Originally posted October 23, 2018.
In a winding piece in The New York Times, while hammering away at President Trump and the right-wing of politics in general, Quinn Slobodian manages to arrive at one salient point, that Donald Trump and his administration are not actually interested in 1930s style self-sufficiency, but instead are aiming to achieve trade fairness.

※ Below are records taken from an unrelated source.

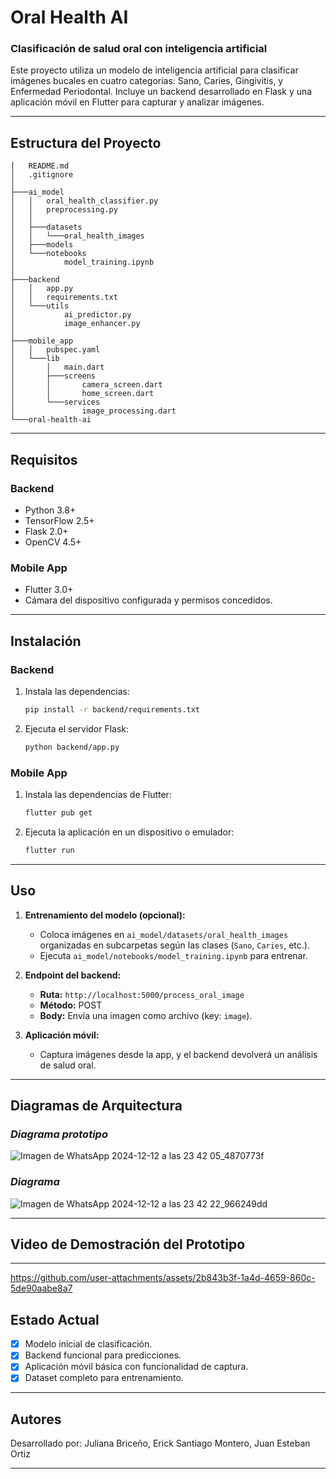 # **Oral Health AI**
### **Clasificación de salud oral con inteligencia artificial**

Este proyecto utiliza un modelo de inteligencia artificial para clasificar imágenes bucales en cuatro categorías: Sano, Caries, Gingivitis, y Enfermedad Periodontal. Incluye un backend desarrollado en Flask y una aplicación móvil en Flutter para capturar y analizar imágenes.

---

## **Estructura del Proyecto**

```plaintext
│   README.md
│   .gitignore
│
├───ai_model
│   │   oral_health_classifier.py
│   │   preprocessing.py
│   │
│   ├───datasets
│   │   └───oral_health_images
│   ├───models
│   └───notebooks
│           model_training.ipynb
│
├───backend
│   │   app.py
│   │   requirements.txt
│   └───utils
│           ai_predictor.py
│           image_enhancer.py
│
├───mobile_app
│   │   pubspec.yaml
│   └───lib
│       │   main.dart
│       ├───screens
│       │       camera_screen.dart
│       │       home_screen.dart
│       └───services
│               image_processing.dart
└───oral-health-ai
```

---

## **Requisitos**

### **Backend**
- Python 3.8+
- TensorFlow 2.5+
- Flask 2.0+
- OpenCV 4.5+

### **Mobile App**
- Flutter 3.0+
- Cámara del dispositivo configurada y permisos concedidos.

---

## **Instalación**

### **Backend**
1. Instala las dependencias:
    ```bash
    pip install -r backend/requirements.txt
    ```
2. Ejecuta el servidor Flask:
    ```bash
    python backend/app.py
    ```

### **Mobile App**
1. Instala las dependencias de Flutter:
    ```bash
    flutter pub get
    ```
2. Ejecuta la aplicación en un dispositivo o emulador:
    ```bash
    flutter run
    ```

---

## **Uso**

1. **Entrenamiento del modelo (opcional):**
    - Coloca imágenes en `ai_model/datasets/oral_health_images` organizadas en subcarpetas según las clases (`Sano`, `Caries`, etc.).
    - Ejecuta `ai_model/notebooks/model_training.ipynb` para entrenar.

2. **Endpoint del backend:**
    - **Ruta:** `http://localhost:5000/process_oral_image`
    - **Método:** POST
    - **Body:** Envía una imagen como archivo (key: `image`).

3. **Aplicación móvil:**
    - Captura imágenes desde la app, y el backend devolverá un análisis de salud oral.

---
## **Diagramas de Arquitectura**

### ***Diagrama prototipo***
![Imagen de WhatsApp 2024-12-12 a las 23 42 05_4870773f](https://github.com/user-attachments/assets/64960952-5780-499f-8760-809b246a4609)

### ***Diagrama***
![Imagen de WhatsApp 2024-12-12 a las 23 42 22_966249dd](https://github.com/user-attachments/assets/e9fe2842-dfe4-4916-ab2f-0a7b00fdad88)

---

## **Video de Demostración del Prototipo**

---


https://github.com/user-attachments/assets/2b843b3f-1a4d-4659-860c-5de90aabe8a7



## **Estado Actual**

- [x] Modelo inicial de clasificación.
- [x] Backend funcional para predicciones.
- [x] Aplicación móvil básica con funcionalidad de captura.
- [x] Dataset completo para entrenamiento.
---

## **Autores**
Desarrollado por: Juliana Briceño, Erick Santiago Montero, Juan Esteban Ortiz

---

Like Ronald Reagan before him, President Trump is targeting a nation that already isn’t playing fair, China. Restrictions in China prevent American companies from competing freely in the country, yet America’s open economy allows the Chinese much more lenient terms for business. That imbalance has gone on too long, and the Trump administration is the first to stand up and address it. Slobodian writes:
Commentators lament that Mr. Trump is tearing up “the rules America itself created more than 80 years ago” and conjure up visions of the 1930s, when nations and empires dreamed of total self-sufficiency. Yet they overlook the fact that the actions of the president and his influential trade representative Robert Lighthizer betray no desire to withdraw from the world market.

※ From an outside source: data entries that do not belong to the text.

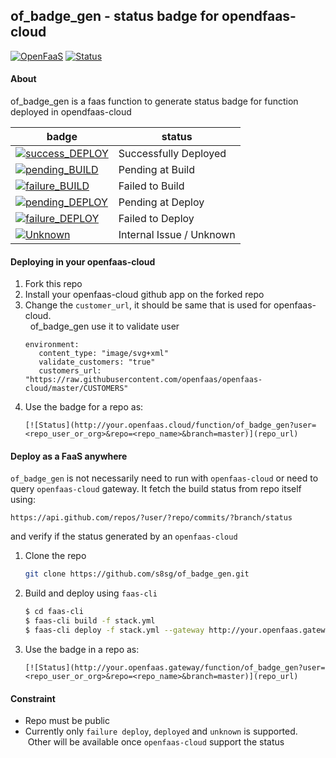 ## of_badge_gen - status badge for opendfaas-cloud

[![OpenFaaS](https://img.shields.io/badge/openfaas-serverless-blue.svg)](https://www.openfaas.com)
[![Status](http://7d86c827.ngrok.io/function/of_badge_gen?user=s8sg&repo=of_badge_gen&branch=master)](http://7d86c827.ngrok.io)



#### About
of_badge_gen is a faas function to generate status badge for function deployed in opendfaas-cloud 

| badge | status |
| --- | --- |
| [![success_DEPLOY](https://img.shields.io/badge/openfaas--cloud-deployed-green.svg)](https://img.shields.io/badge/openfaas--cloud-deployed-green.svg) | Successfully Deployed |
| [![pending_BUILD](https://img.shields.io/badge/openfaas--cloud-build%20pending-yellow.svg)](https://img.shields.io/badge/openfaas--cloud-build%20pending-yellow.svg) | Pending at Build |
| [![failure_BUILD](https://img.shields.io/badge/openfaas--cloud-build%20fail-red.svg)](https://img.shields.io/badge/openfaas--cloud-build%20fail-red.svg) | Failed to Build |
| [![pending_DEPLOY](https://img.shields.io/badge/openfaas--cloud-deploy%20pending-yellow.svg)](https://img.shields.io/badge/openfaas--cloud-deploy%20pending-yellow.svg) | Pending at Deploy |
| [![failure_DEPLOY](https://img.shields.io/badge/openfaas--cloud-deploy%20fail-red.svg)](https://img.shields.io/badge/openfaas--cloud-deploy%20fail-red.svg) | Failed to Deploy |
| [![Unknown](https://img.shields.io/badge/openfaas--cloud-unknown-lightgrey.svg)](https://img.shields.io/badge/openfaas--cloud-unknown-lightgrey.svg) | Internal Issue / Unknown  |

#### Deploying in your openfaas-cloud

1. Fork this repo
2. Install your openfaas-cloud github app on the forked repo
3. Change the `customer_url`, it should be same that is used for openfaas-cloud.  
   of_badge_gen use it to validate user 
   ```
   environment:
      content_type: "image/svg+xml"
      validate_customers: "true"
      customers_url: "https://raw.githubusercontent.com/openfaas/openfaas-cloud/master/CUSTOMERS"
   ```
4. Use the badge for a repo as:
   ```
   [![Status](http://your.openfaas.cloud/function/of_badge_gen?user=<repo_user_or_org>&repo=<repo_name>&branch=master)](repo_url)
   ```
   
#### Deploy as a FaaS anywhere
`of_badge_gen` is not necessarily need to run with `openfaas-cloud` or need to query `openfaas-cloud` gateway. 
It fetch the build status from repo itself using:
```
https://api.github.com/repos/?user/?repo/commits/?branch/status
```
and verify if the status generated by an `openfaas-cloud`

1. Clone the repo
   ```bash
   git clone https://github.com/s8sg/of_badge_gen.git
   ```
2. Build and deploy using `faas-cli`
   ```bash
   $ cd faas-cli
   $ faas-cli build -f stack.yml
   $ faas-cli deploy -f stack.yml --gateway http://your.openfaas.gateway
   ```
3. Use the badge in a repo as:
   ```
   [![Status](http://your.openfaas.gateway/function/of_badge_gen?user=<repo_user_or_org>&repo=<repo_name>&branch=master)](repo_url)
   ```

#### Constraint
* Repo must be public
* Currently only `failure deploy`, `deployed` and `unknown` is supported. 
  Other will be available once `openfaas-cloud` support the status
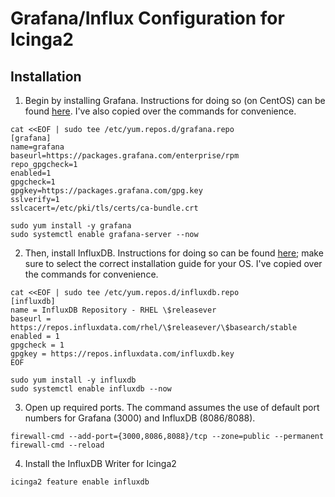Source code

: # Grafana/Influx Configuration for Icinga2

## Installation

1. Begin by installing Grafana. Instructions for doing so (on CentOS) can be found [here](https://grafana.com/docs/grafana/latest/installation/rpm/). I've also copied over the commands for convenience.
```
cat <<EOF | sudo tee /etc/yum.repos.d/grafana.repo
[grafana]
name=grafana
baseurl=https://packages.grafana.com/enterprise/rpm
repo_gpgcheck=1
enabled=1
gpgcheck=1
gpgkey=https://packages.grafana.com/gpg.key
sslverify=1
sslcacert=/etc/pki/tls/certs/ca-bundle.crt

sudo yum install -y grafana
sudo systemctl enable grafana-server --now
```
2. Then, install InfluxDB. Instructions for doing so can be found [here](https://docs.influxdata.com/influxdb/v1.7/introduction/installation/); make sure to select the correct installation guide for your OS. I've copied over the commands for convenience.
```
cat <<EOF | sudo tee /etc/yum.repos.d/influxdb.repo
[influxdb]
name = InfluxDB Repository - RHEL \$releasever
baseurl = https://repos.influxdata.com/rhel/\$releasever/\$basearch/stable
enabled = 1
gpgcheck = 1
gpgkey = https://repos.influxdata.com/influxdb.key
EOF

sudo yum install -y influxdb
sudo systemctl enable influxdb --now
```
3. Open up required ports. The command assumes the use of default port numbers for Grafana (3000) and InfluxDB (8086/8088). 
```
firewall-cmd --add-port={3000,8086,8088}/tcp --zone=public --permanent
firewall-cmd --reload
```
4. Install the InfluxDB Writer for Icinga2
```
icinga2 feature enable influxdb
```



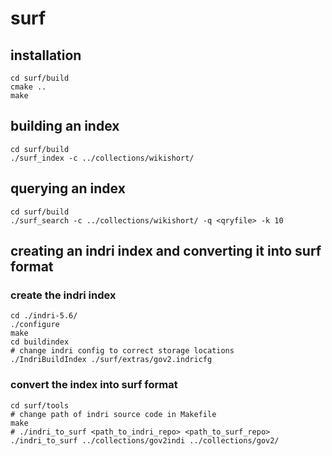 surf
====

## installation

```
cd surf/build
cmake ..
make
```

## building an index

```
cd surf/build
./surf_index -c ../collections/wikishort/
```

## querying an index

```
cd surf/build
./surf_search -c ../collections/wikishort/ -q <qryfile> -k 10
```

## creating an indri index and converting it into surf format

### create the indri index

```
cd ./indri-5.6/
./configure
make
cd buildindex
# change indri config to correct storage locations
./IndriBuildIndex ./surf/extras/gov2.indricfg
```

### convert the index into surf format

```
cd surf/tools
# change path of indri source code in Makefile
make
# ./indri_to_surf <path_to_indri_repo> <path_to_surf_repo>
./indri_to_surf ../collections/gov2indi ../collections/gov2/ 
```



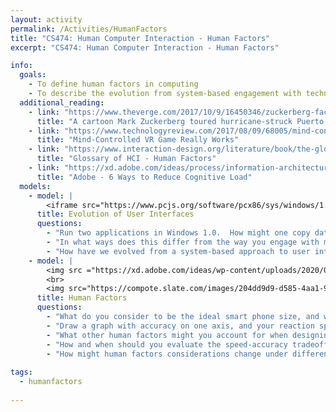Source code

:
 ```yaml
---
layout: activity
permalink: /Activities/HumanFactors
title: "CS474: Human Computer Interaction - Human Factors"
excerpt: "CS474: Human Computer Interaction - Human Factors"

info: 
  goals: 
    - To define human factors in computing
    - To describe the evolution from system-based engagement with technology to a more seamless task-based approach
  additional_reading:
    - link: "https://www.theverge.com/2017/10/9/16450346/zuckerberg-facebook-spaces-puerto-rico-virtual-reality-hurricane"
      title: "A cartoon Mark Zuckerberg toured hurricane-struck Puerto Rico in virtual reality"    
    - link: "https://www.technologyreview.com/2017/08/09/68005/mind-controlled-vr-game-really-works/"
      title: "Mind-Controlled VR Game Really Works" 
    - link: "https://www.interaction-design.org/literature/book/the-glossary-of-human-computer-interaction/human-factors"
      title: "Glossary of HCI - Human Factors"
    - link: "https://xd.adobe.com/ideas/process/information-architecture/6-ways-to-reduce-cognitive-load-for-a-better-ui/"
      title: "Adobe - 6 Ways to Reduce Cognitive Load"    
  models:
    - model: |
        <iframe src="https://www.pcjs.org/software/pcx86/sys/windows/1.01/" width="100%" height="800"></iframe>
      title: Evolution of User Interfaces
      questions:
        - "Run two applications in Windows 1.0.  How might one copy data between two applications?"
        - "In what ways does this differ from the way you engage with multiple tasks today?  In what ways did this interface inform the modern Windows interface?"
        - "How have we evolved from a system-based approach to user interfaces to a task-based approach?"
    - model: |
        <img src ="https://xd.adobe.com/ideas/wp-content/uploads/2020/07/6-ways-to-reduce-cognitive-load-for-a-better-ui-3.png.webp" alt="An overloaded website example from Arngren via Adobe">
        <br>
        <img src="https://compote.slate.com/images/204dd9d9-d585-4aa1-92f0-b6588a688d3f.jpeg?width=840&rect=1560x1040&offset=0x0" alt="A large smart phone being supported by the pinky finger by Jonathan L. Fischer on Slate">
      title: Human Factors
      questions:
        - "What do you consider to be the ideal smart phone size, and why?"
        - "Draw a graph with accuracy on one axis, and your reaction speed on the other.  If you were to plot these against one another for some task, for example, for clicking a button as soon as it appears on the screen, how might this plot look?"
        - "What other human factors might you account for when designing a software system?"
        - "How and when should you evaluate the speed-accuracy tradeoff and other physiological and psychological human factors?"
        - "How might human factors considerations change under different modalities; for example, looking at a button to click on it versus tapping it with a finger?"
        
tags:
  - humanfactors
  
---
```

Quite the opposite. The express effort is to use unilateral action to bully other countries, China in particular, into better market access for American products. The point of comparison is not the dreams of economic self-sufficiency of the 1930s but Ronald Reagan’s assault on Japanese competition in the 1980s. “The basic philosophy that we have is that we want free trade without barriers,” Mr. Lighthizer explained to Congress in August.